Firefighters From Across The West Come To Wine Country's Aid
SANTA ROSA (CBS SF) -- It was a battle waged on the northern edge of Sonoma's wine country, fought along a wooded canyon bordered by wineries and the county's sprawling juvenile justice center.
"We're in a real good spot," says Captain Richard Clark of the Pasadena Fire Department. "We've got a good water supply here. We're going to make a stand and see if we can protect these structures in this area."
Managing a strike team on the southern flank of this fire, Captain Clark was also paying close attention to the wind.
"Couple things we're looking at right now is the ash field is doing," he said. "What we're getting dropped on us gives us a good idea of what the fire is doing."
On the northern flank, it was a strike team lead by Battalion Chief Jim McCoy of the Santa Barbara City Fire Department.
"This fire is backing down the canyon," explained McCoy. "We've got a big dump pile here we want to keep it out of cause this would burn real hot."
Right in the middle of this battle, Lieutenant John Johnson and his crew, all the way from Gig Harbor, Washington.
Together, they stormed through trees and brush to protect buildings, cleared debris from rooftops, and beat down flames that seemed to spring up in all directions, all as the air cavalry pounded away from the skies above.
"We've also got the air crews above us," says Captain Clark. "So when that happens, the fire front is getting pretty close."
And the air assault is as relentless as the fire itself.

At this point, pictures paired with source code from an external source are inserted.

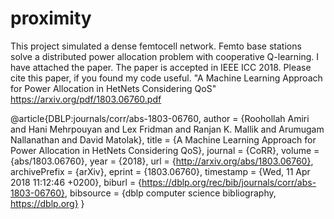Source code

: # proximity

This project simulated a dense femtocell network. Femto base stations solve a distributed power allocation problem with cooperative Q-learning. I have attached the paper. The paper is accepted in IEEE ICC 2018. Please cite this paper, if you found my code useful. 
"A Machine Learning Approach for Power Allocation in HetNets Considering QoS"
https://arxiv.org/pdf/1803.06760.pdf

@article{DBLP:journals/corr/abs-1803-06760,
  author    = {Roohollah Amiri and
               Hani Mehrpouyan and
               Lex Fridman and
               Ranjan K. Mallik and
               Arumugam Nallanathan and
               David Matolak},
  title     = {A Machine Learning Approach for Power Allocation in HetNets Considering
               QoS},
  journal   = {CoRR},
  volume    = {abs/1803.06760},
  year      = {2018},
  url       = {http://arxiv.org/abs/1803.06760},
  archivePrefix = {arXiv},
  eprint    = {1803.06760},
  timestamp = {Wed, 11 Apr 2018 11:12:46 +0200},
  biburl    = {https://dblp.org/rec/bib/journals/corr/abs-1803-06760},
  bibsource = {dblp computer science bibliography, https://dblp.org}
}
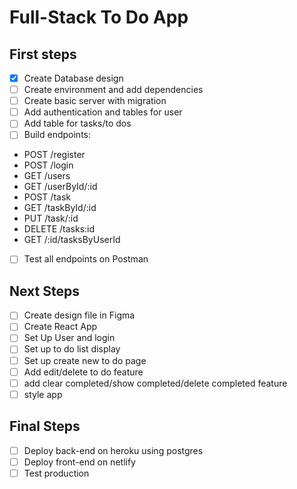 # Full-Stack To Do App

## First steps

- [x] Create Database design
- [ ] Create environment and add dependencies
- [ ] Create basic server with migration
- [ ] Add authentication and tables for user
- [ ] Add table for tasks/to dos
- [ ] Build endpoints:

* POST /register
* POST /login
* GET /users
* GET /userById/:id
* POST /task
* GET /taskById/:id
* PUT /task/:id
* DELETE /tasks:id
* GET /:id/tasksByUserId

- [ ] Test all endpoints on Postman

## Next Steps

- [ ] Create design file in Figma
- [ ] Create React App
- [ ] Set Up User and login
- [ ] Set up to do list display
- [ ] Set up create new to do page
- [ ] Add edit/delete to do feature
- [ ] add clear completed/show completed/delete completed feature
- [ ] style app

## Final Steps

- [ ] Deploy back-end on heroku using postgres
- [ ] Deploy front-end on netlify
- [ ] Test production
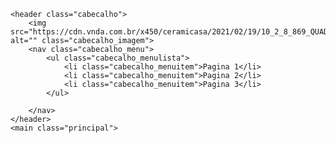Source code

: 
<!DOCTYPE html>
<html lang="pt-br">

<head>
    <meta charset="UTF-8">
    <meta name="viewport" content="width=device-width, initial-scale=1.0">
    <link rel="stylesheet" href="style.css">
    <title>Agrinho 2024</title>
</head>

<body>

    <header class="cabecalho">
        <img src="https://cdn.vnda.com.br/x450/ceramicasa/2021/02/19/10_2_8_869_QUADRADO20X2021CinzaClaro.jpg" alt="" class="cabecalho_imagem">
        <nav class="cabecalho_menu">
            <ul class="cabecalho_menulista">
                <li class="cabecalho_menuitem">Pagina 1</li>
                <li class="cabecalho_menuitem">Pagina 2</li>
                <li class="cabecalho_menuitem">Pagina 3</li>
            </ul>

        </nav>
    </header>
    <main class="principal">

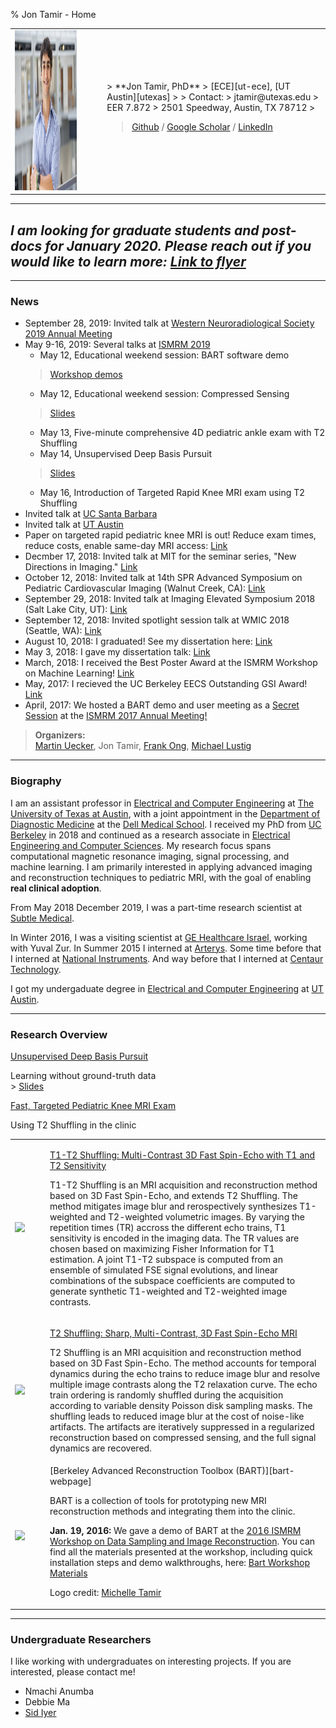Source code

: % Jon Tamir - Home

<table>
<tr>
<td>
<img style='height:256px' src='images/me.jpg'>
</td>
<td width=20px>
</td>
<td>
> **Jon Tamir, PhD**  
> [ECE][ut-ece], [UT Austin][utexas]
>
> Contact:  
> jtamir@utexas.edu  
> EER 7.872  
> 2501 Speedway, Austin, TX 78712  
>

> [Github][github] / [Google Scholar][gscholar] / [LinkedIn][linkedin]
</td>
</tr>
</table>

---

## *I am looking for graduate students and post-docs for January 2020. Please reach out if you would like to learn more: [Link to flyer](files/jtamir_utexas_flyer_2019_11_25.pdf)*

---

### News
* September 28, 2019: Invited talk at [Western Neuroradiological Society 2019 Annual Meeting](https://iicme.com/event/western-neuroradiological-society-2019/)
* May 9-16, 2019: Several talks at [ISMRM 2019](https://www.ismrm.org/19m)
    * May 12, Educational weekend session: BART software demo  
	> [Workshop demos](https://github.com/mikgroup/bart-workshop)
    * May 12, Educational weekend session: Compressed Sensing  
	> [Slides](files/jtamir_compressed_sensing_ismrm19.pdf)
    * May 13, Five-minute comprehensive 4D pediatric ankle exam with T2 Shuffling
    * May 14, Unsupervised Deep Basis Pursuit  
	> [Slides](files/jtamir_dbp_ismrm2019.pdf)
    * May 16, Introduction of Targeted Rapid Knee MRI exam using T2 Shuffling
* Invited talk at [UC Santa Barbara](https://www.ece.ucsb.edu/events/?i=8187)
* Invited talk at [UT Austin](http://www.ece.utexas.edu/events/computational-magnetic-resonance-imaging-combining-math-physics-and-computation-improve)
* Paper on targeted rapid pediatric knee MRI is out! Reduce exam times, reduce costs, enable same-day MRI access: [Link](https://www.ncbi.nlm.nih.gov/pubmed/30637847)
* Decmber 17, 2018: Invited talk at MIT for the seminar series, "New Directions in Imaging." [Link][mit-talk]
* October 12, 2018: Invited talk at 14th SPR Advanced Symposium on Pediatric Cardiovascular Imaging (Walnut Creek, CA): [Link](https://www.pedrad.org/Events/SPR-Meetings/Cardiac-2018/14th-SPR-Advanced-Symposium-on-Pediatric-Cardiovascular-Imaging)
* September 29, 2018: Invited talk at Imaging Elevated Symposium 2018 (Salt Lake City, UT): [Link](https://medicine.utah.edu/imaging-elevated/speakers2018.php)
* September 12, 2018: Invited spotlight session talk at WMIC 2018 (Seattle, WA): [Link](http://www.wmis.org/2018-wmic/2018-spotlight-sessions)
* August 10, 2018: I graduated! See my dissertation here: [Link](https://www2.eecs.berkeley.edu/Pubs/TechRpts/2018/EECS-2018-124.html)
* May 3, 2018: I gave my dissertation talk: [Link](https://events.berkeley.edu/?event_ID=117179&date=2018-05-03&tab=all_events)
*  March, 2018: I received the Best Poster Award at the ISMRM Workshop on Machine Learning! [Link](https://www.ismrm.org/workshops/2018/Machine/)
*  May, 2017: I recieved the UC Berkeley EECS Outstanding GSI Award! [Link](https://www2.eecs.berkeley.edu/Students/Awards/13/)
*  April, 2017: We hosted a BART demo and user meeting as a [Secret Session](http://www.ismrm.org/secret/)
at the [ISMRM 2017 Annual Meeting!](http://www.ismrm.org/2017-annual-meeting-exhibition/)  
> __Organizers:__  
> [Martin Uecker](http://www.uecker.net), Jon Tamir, [Frank Ong](https://people.eecs.berkeley.edu/~frankong/), [Michael Lustig](http://www.mlustig.com)

---

### Biography
I am an assistant professor in [Electrical and Computer Engineering][ut-ece] at [The University of Texas at Austin][utexas], with a joint appointment in the [Department of Diagnostic Medicine][dellmedradiology] at the [Dell Medical School][dellmed].
I received my PhD from [UC Berkeley][berkeley] in 2018 and continued as a research associate in [Electrical Engineering and Computer Sciences][eecs]. My research focus spans computational magnetic resonance imaging, signal processing, and machine learning.
I am primarily interested in applying advanced imaging and reconstruction techniques to pediatric MRI, with the goal of enabling **real clinical adoption**.

From May 2018 December 2019, I was a part-time research scientist at [Subtle Medical][subtle].

In Winter 2016, I was a visiting scientist at [GE Healthcare Israel](http://www.ge.com/il/), working with Yuval Zur. In Summer 2015 I interned at [Arterys](http://www.arterys.com). Some time before that I interned at
[National Instruments](http://www.ni.com). And way before that I interned at [Centaur Technology](http://www.centtech.com).

I got my undergaduate degree in [Electrical and Computer Engineering][ut-ece] at [UT Austin][utexas].  

---

### Research Overview

[Unsupervised Deep Basis Pursuit][dbp-webpage]

Learning without ground-truth data  
	> [Slides](files/jtamir_dbp_ismrm2019.pdf)

[Fast, Targeted Pediatric Knee MRI Exam][t2sh-mrvalue-webpage]

Using T2 Shuffling in the clinic

<table>
<tr>
<td align="center">
<img style='height:100px' src='images/t2t1ir.gif'>
</td>
<td width=12px> </td>
<td>

[T1-T2 Shuffling: Multi-Contrast 3D Fast Spin-Echo with T1 and T2 Sensitivity][t1-t2shuffling-webpage]  

T1-T2 Shuffling is an MRI acquisition and reconstruction method based on 3D Fast Spin-Echo, and extends T2 Shuffling.
The method mitigates image blur and rerospectively synthesizes T1-weighted and T2-weighted volumetric images.
By varying the repetition times (TR) accross the different echo trains, T1 sensitivity is encoded in the imaging data.
The TR values are chosen based on maximizing Fisher Information for T1 estimation. A joint T1-T2 subspace is computed from 
an ensemble of simulated FSE signal evolutions, and linear combinations of the subspace coefficients are computed
to generate synthetic T1-weighted and T2-weighted image contrasts.

</td>
</tr>
<tr>
<tr>
<td align="center">
<img style='height:100px' src='images/t2sh_knees.gif'>
</td>
<td width=12px> </td>
<td>

[T2 Shuffling: Sharp, Multi-Contrast, 3D Fast Spin-Echo MRI][t2shuffling-webpage]  

T2 Shuffling is an MRI acquisition and reconstruction method based on 3D Fast Spin-Echo. The method accounts for temporal
dynamics during the echo trains to reduce image blur and resolve multiple image contrasts along the T2 relaxation curve.
The echo train ordering is randomly shuffled during the
acquisition according to variable density Poisson disk sampling masks. The shuffling leads to reduced image blur at the
cost of noise-like artifacts. The artifacts are iteratively suppressed in a regularized reconstruction based on
compressed sensing, and the full signal dynamics are recovered.

</td>
</tr>
<tr>
<td align="center">
<img style='height:100px' src='images/BART-logo.png'>  
</td>
<td width=12px> </td>
<td>
[Berkeley Advanced Reconstruction Toolbox (BART)][bart-webpage]  

BART is a collection of tools for prototyping new MRI reconstruction methods and integrating them into the clinic.

**Jan. 19, 2016:** We gave a demo of BART at the [2016 ISMRM Workshop on Data Sampling and Image
Reconstruction][sedona2016]. You can find all the materials presented at the workshop,
including quick installation steps and demo walkthroughs, here:
[Bart Workshop Materials][bart-workshop]

Logo credit: [Michelle Tamir](http://michelletamir.com)
</td>
</tr>
</table>

---

### Undergraduate Researchers

I like working with undergraduates on interesting projects. If you are interested, please contact me!

* Nmachi Anumba
* Debbie Ma
* [Sid Iyer](http://www.mit.edu/~ssi/)



[sedona2016]:http://ismrm.org/workshops/Data16/
[t2shuffling-webpage]:http://jtamir.github.com/t2shuffling-support
[t1-t2shuffling-webpage]:files/papers/0451.html
[t2sh-mrvalue-webpage]:files/papers/0131.html
[dbp-webpage]:files/papers/0660.html
[bart-webpage]:http://mrirecon.github.io/bart
[bart-workshop]:http://github.com/mikgroup/bart-workshop
[eecs]: http://eecs.berkeley.edu/
[berkeley]: http://berkeley.edu/
[ut-ece]: http://www.ece.utexas.edu/
[utexas]: http://utexas.edu/
[dellmed]: https://dellmed.utexas.edu
[dellmedradiology]: https://dellmed.utexas.edu/units/department-of-diagnostic-medicine
[miki]: http://www.mlustig.com
[github]: http://github.com/jtamir
[gscholar]: https://scholar.google.com/citations?user=F_6aatkAAAAJ&hl=en
[linkedin]: https://www.linkedin.com/in/jonathan-tamir-62887220
[subtle]: https://subtlemedical.com/
[mit-talk]:files/tamir-flyer.pdf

The water is coming from a nearby pond, sometimes two helicopters at once, and all of this requires precise coordination with the men and women fighting the fire up on that hillside.
"Yep. The way it has to be really," says Lieutenant Johnson of the air resources. "The water drops from that height could hurt us, so everybody has to be on the same page."
This, of course, just one of the fires unfolding across the region, just one of the ad-hoc teams of firefighters assembled from across the western United States, and just one small piece of a catastrophe that refuses the burn itself out.
"I'm from Santa Barbara City," says Battalion Chief McCoy. "I have a strike team from the county, Montecito, Lompoc, Santa Maria, Carpenteria. So we're a long way from home."